Les Bisons.



Troupeau de buffalos



Citation de Red Oak, le vieux chef Sioux.
 
Quand le bison était libre, nous étions libres, ce furent les bonnes années. Bien que les troupeaux de bisons ne couvrent plus les grandes plaines, nous nous en souviendrons longtemps.



Tatanka, le bison
 
Les prairies qui s'étendaient à perte de vue dans le Mid-Ouest étaient les terres de chasse des Sioux. Ces tribus nomades, dont les coiffes de plumes et les vêtements décorés de perles sont devenus les symboles même des amérindiens, dépendaient alors entièrement de cet animal pour leur survie.
 

Chasse


Le bison et les Indiens d'Amérique
 
1492 - Christophe COLOMB découvre le nouveau Monde.

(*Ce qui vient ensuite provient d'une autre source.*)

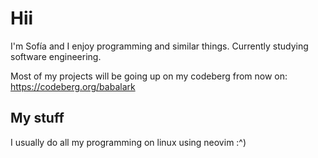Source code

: <!-- ### Hi there 👋 --->
# Hii

I'm Sofía and I enjoy programming and similar things. Currently studying software engineering.

Most of my projects will be going up on my codeberg from now on: https://codeberg.org/babalark

## My stuff

I usually do all my programming on linux using neovim :^)

<!-- ## This seems cool
[![My cool GitHub stats](https://github-readme-stats.vercel.app/api?username=ColdMacaroni&show_icons=true&theme=apprentice)](https://github.com/anuraghazra/github-readme-stats) -->
<!--
**ColdMacaroni/ColdMacaroni** is a ✨ _special_ ✨ repository because its `README.md` (this file) appears on your GitHub profile.

Here are some ideas to get you started:

- 🔭 I’m currently working on ...
- 🌱 I’m currently learning ...
- 👯 I’m looking to collaborate on ...
- 🤔 I’m looking for help with ...
- 💬 Ask me about ...
- 📫 How to reach me: ...
- 😄 Pronouns: ...
- ⚡ Fun fact: ...
-->
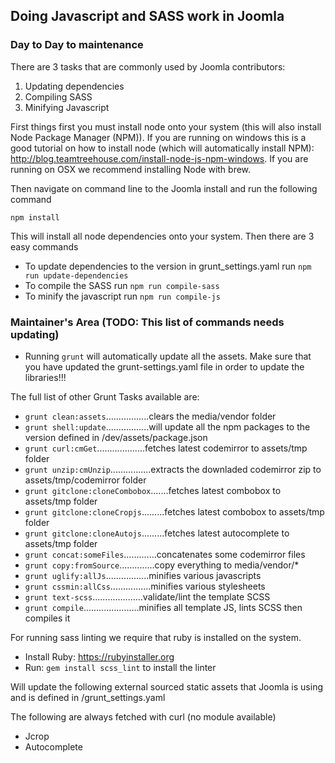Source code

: ## Doing Javascript and SASS work in Joomla
### Day to Day to maintenance
There are 3 tasks that are commonly used by Joomla contributors:

1. Updating dependencies
2. Compiling SASS
3. Minifying Javascript

First things first you must install node onto your system (this will also install Node Package Manager (NPM)). If you
are running on windows this is a good tutorial on how to install node (which will automatically install NPM):
http://blog.teamtreehouse.com/install-node-js-npm-windows. If you are running on OSX we recommend installing Node with
brew.

Then navigate on command line to the Joomla install and run the following command

`npm install`

This will install all node dependencies onto your system. Then there are 3 easy commands

* To update dependencies to the version in grunt_settings.yaml run `npm run update-dependencies`
* To compile the SASS run `npm run compile-sass`
* To minify the javascript run `npm run compile-js`


### Maintainer's Area (TODO: This list of commands needs updating)
- Running `grunt` will automatically update all the assets. Make sure that you have updated the grunt-settings.yaml file in
order to update the libraries!!!

The full list of other Grunt Tasks available are:

- `grunt clean:assets`.................clears the media/vendor folder
- `grunt shell:update`.................will update all the npm packages to the version defined in /dev/assets/package.json
- `grunt curl:cmGet`...................fetches latest codemirror to assets/tmp folder
- `grunt unzip:cmUnzip`................extracts the downladed codemirror zip to assets/tmp/codemirror folder
- `grunt gitclone:cloneCombobox`.......fetches latest combobox to assets/tmp folder
- `grunt gitclone:cloneCropjs`.........fetches latest combobox to assets/tmp folder
- `grunt gitclone:cloneAutojs`.........fetches latest autocomplete to assets/tmp folder
- `grunt concat:someFiles`.............concatenates some codemirror files
- `grunt copy:fromSource`..............copy everything to media/vendor/*
- `grunt uglify:allJs`.................minifies various javascripts
- `grunt cssmin:allCss`................minifies various stylesheets
- `grunt text-scss`....................validate/lint the template SCSS
- `grunt compile`......................minifies all template JS, lints SCSS then compiles it

For running sass linting we require that ruby is installed on the system.

- Install Ruby:  https://rubyinstaller.org
- Run: `gem install scss_lint` to install the linter

Will update the following external sourced static assets that Joomla is using and is defined in /grunt_settings.yaml


The following are always fetched with curl (no module available)

- Jcrop
- Autocomplete
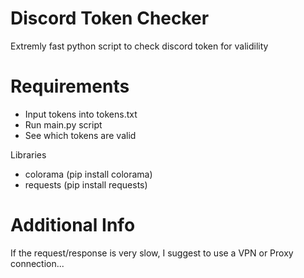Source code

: # Discord Token Checker

Extremly fast python script to check discord token for validility

# Requirements
- Input tokens into tokens.txt
- Run main.py script
- See which tokens are valid

Libraries
- colorama (pip install colorama)
- requests (pip install requests)

# Additional Info
If the request/response is very slow, I suggest to use a VPN or Proxy connection...

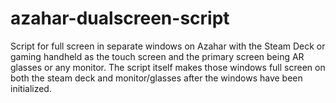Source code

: # azahar-dualscreen-script
Script for full screen in separate windows on Azahar with the Steam Deck or gaming handheld as the touch screen and the primary screen being AR glasses or any monitor. The script itself makes those windows full screen on both the steam deck and monitor/glasses after the windows have been initialized.
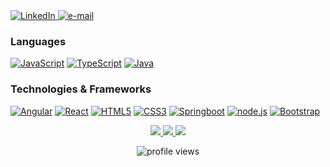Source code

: 
<a href="www.linkedin.com/in/emely-dayanna-tarazona-perez-471746293">
    <img src="https://img.shields.io/badge/LinkedIn-purple?style=flat-square&logo=linkedin" alt="LinkedIn">
</a>
<a href="mailto:emely.tarazona97@gmail.com">
    <img src="https://img.shields.io/badge/Email-purple?style=flat-square&logo=gmail&logoColor=white" alt="e-mail">
</a>

### Languages

[![JavaScript](https://img.shields.io/badge/javascript-black?style=for-the-badge&logo=javascript)](https://github.com/JulianRivers)
[![TypeScript](https://img.shields.io/badge/typescript-black?style=for-the-badge&logo=typescript)](https://github.com/JulianRivers)
[![Java](https://img.shields.io/badge/java-black?style=for-the-badge&logo=openjdk)](https://github.com/JulianRivers)


### Technologies & Frameworks

[![Angular](https://img.shields.io/badge/angular-black?style=for-the-badge&logo=angular)](https://github.com/JulianRivers)
[![React](https://img.shields.io/badge/react-black?style=for-the-badge&logo=react)](https://github.com/JulianRivers)
[![HTML5](https://img.shields.io/badge/html5-black?style=for-the-badge&logo=html5)](https://hub.docker.com/u/JulianRivers)
[![CSS3](https://img.shields.io/badge/css3-black?style=for-the-badge&logo=css3)](https://hub.docker.com/u/JulianRivers)
[![Springboot](https://img.shields.io/badge/springboot-black?style=for-the-badge&logo=springboot)](https://github.com/JulianRivers)
[![node.js](https://img.shields.io/badge/node.js-black?style=for-the-badge&logo=node.js)](https://github.com/JulianRivers)
[![Bootstrap](https://img.shields.io/badge/bootstrap-black?style=for-the-badge&logo=bootstrap)](https://github.com/JulianRivers)


<p align="center">
  <a href="https://github.com/EmelyTarazonaPerez">
    <img src="https://github-profile-summary-cards.vercel.app/api/cards/profile-details?username=EmelyTarazonaPerez&theme=transparent" />
  </a>
  <a href="https://github.com/EmelyTarazonaPerez">
    <img src="https://github-readme-streak-stats.herokuapp.com/?user=EmelyTarazonaPerez&hide_border=true&card_width=338&theme=transparent" />
  </a>
  <a href="https://github.com/EmelyTarazonaPerez">
    <img src="http://github-profile-summary-cards.vercel.app/api/cards/repos-per-language?username=EmelyTarazonaPerez&theme=transparent" />
  </a>
</div>
</p>
<p align="center"> <img src="https://komarev.com/ghpvc/?username=EmelyTarazonaPerez&label=Profile%20views&color=0e75b6&style=flat" alt="profile views" />
</p>
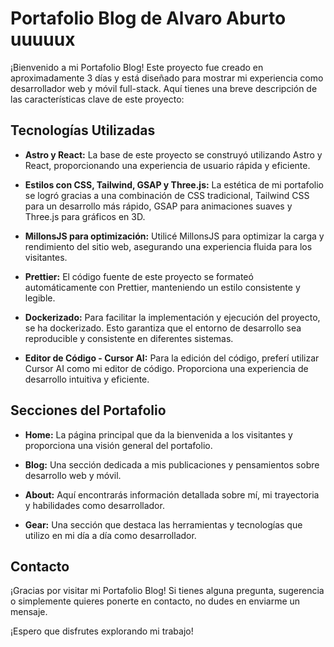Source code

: # Portafolio Blog de Alvaro Aburto uuuuux

¡Bienvenido a mi Portafolio Blog! Este proyecto fue creado en aproximadamente 3 días y está diseñado para mostrar mi experiencia como desarrollador web y móvil full-stack. Aquí tienes una breve descripción de las características clave de este proyecto:

## Tecnologías Utilizadas

- **Astro y React:** La base de este proyecto se construyó utilizando Astro y React, proporcionando una experiencia de usuario rápida y eficiente.

- **Estilos con CSS, Tailwind, GSAP y Three.js:** La estética de mi portafolio se logró gracias a una combinación de CSS tradicional, Tailwind CSS para un desarrollo más rápido, GSAP para animaciones suaves y Three.js para gráficos en 3D.

- **MillonsJS para optimización:** Utilicé MillonsJS para optimizar la carga y rendimiento del sitio web, asegurando una experiencia fluida para los visitantes.

- **Prettier:** El código fuente de este proyecto se formateó automáticamente con Prettier, manteniendo un estilo consistente y legible.

- **Dockerizado:** Para facilitar la implementación y ejecución del proyecto, se ha dockerizado. Esto garantiza que el entorno de desarrollo sea reproducible y consistente en diferentes sistemas.

- **Editor de Código - Cursor AI:** Para la edición del código, preferí utilizar Cursor AI como mi editor de código. Proporciona una experiencia de desarrollo intuitiva y eficiente.

## Secciones del Portafolio

- **Home:** La página principal que da la bienvenida a los visitantes y proporciona una visión general del portafolio.

- **Blog:** Una sección dedicada a mis publicaciones y pensamientos sobre desarrollo web y móvil.

- **About:** Aquí encontrarás información detallada sobre mí, mi trayectoria y habilidades como desarrollador.

- **Gear:** Una sección que destaca las herramientas y tecnologías que utilizo en mi día a día como desarrollador.

## Contacto

¡Gracias por visitar mi Portafolio Blog! Si tienes alguna pregunta, sugerencia o simplemente quieres ponerte en contacto, no dudes en enviarme un mensaje.

¡Espero que disfrutes explorando mi trabajo!
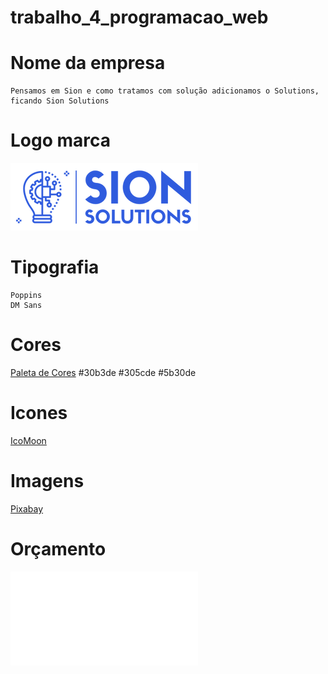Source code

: # trabalho_4_programacao_web

# Nome da empresa
    Pensamos em Sion e como tratamos com solução adicionamos o Solutions, ficando Sion Solutions

# Logo marca
![Sion Solutions](/assets/images/logo_marca_final.png "Logo marca")
# Tipografia
    Poppins
    DM Sans
# Cores
[Paleta de Cores](https://coolors.co/30b3de-305cde-5b30de)
    #30b3de
    #305cde
    #5b30de
# Icones
[IcoMoon](https://icomoon.io/)
# Imagens
[Pixabay](https://pixabay.com/pt/)

# Orçamento
![Orçamento](/orcamento.pdf)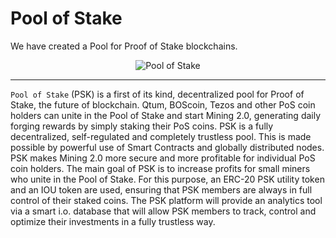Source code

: # Pool of Stake
We have created a Pool for Proof of Stake blockchains.


<p align="center">
  <img src="https://raw.githubusercontent.com/poolofstake/PSK/master/images/PSK_Logo.png?raw=true" alt="Pool of Stake"/>
</p>

---

`Pool of Stake` (PSK) is a first of its kind, decentralized pool for Proof of Stake, the future
of blockchain. Qtum, BOScoin, Tezos and other PoS coin holders can unite in the Pool of Stake
and start Mining 2.0, generating daily forging rewards by simply staking their PoS coins.
PSK is a fully decentralized, self-regulated and completely trustless pool. This is made possible
by powerful use of Smart Contracts and globally distributed nodes. PSK makes Mining 2.0 more
secure and more profitable for individual PoS coin holders. The main goal of PSK is to increase
profits for small miners who unite in the Pool of Stake. For this purpose, an ERC-20 PSK utility
token and an IOU token are used, ensuring that PSK members are always in full control of their
staked coins. The PSK platform will provide an analytics tool via a smart i.o. database that will
allow PSK members to track, control and optimize their investments in a fully trustless way.

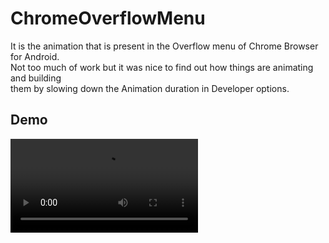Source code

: # ChromeOverflowMenu

It is the animation that is present in the Overflow menu of Chrome Browser for Android.   
Not too much of work but it was nice to find out how things are animating and building  
them by slowing down the Animation duration in Developer options.  


## Demo  
![](video.flv)
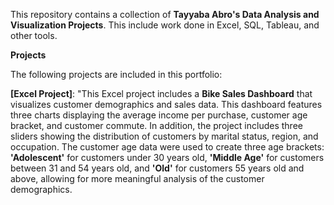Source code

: This repository contains a collection of **Tayyaba Abro's Data Analysis and Visualization Projects**. This include work done in Excel, SQL, Tableau, and other tools.

**Projects**

The following projects are included in this portfolio:

**[Excel Project]**: "This Excel project includes a **Bike Sales Dashboard** that visualizes customer demographics and sales data. This dashboard features three charts displaying the average income per purchase, customer age bracket, and customer commute. In addition, the project includes three sliders showing the distribution of customers by marital status, region, and occupation. 
The customer age data were used to create three age brackets: **'Adolescent'** for customers under 30 years old, **'Middle Age'** for customers between 31 and 54 years old, and **'Old'** for customers 55 years old and above, allowing for more meaningful analysis of the customer demographics.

A cette époque, les bisons vivent sur tout le territoire de l’Amérique du Nord, seulement limités dans leur extension par les étendues glacées du Grand Nord et les déserts torrides du sud. Le troupeau est estimé à 70 millions de têtes.
Leurs seuls ennemis naturels sont les loups et les Indiens. Ceux-ci chassent le bison à pied à l’arc où à la lance. La population Indienne pour toute l’Amérique du Nord est d’environ un million d’individus. Le bison était leur centre de vie, leur fournissant nourriture, vêtements, abri et une grande partie de leur culture.

 

 

Le pouvoir du bison
 
Dans la région des Plaines, plus que n’importe où dans le monde, un animal en vint à dominer l’existence d’un peuple et à façonner ses structures sociales.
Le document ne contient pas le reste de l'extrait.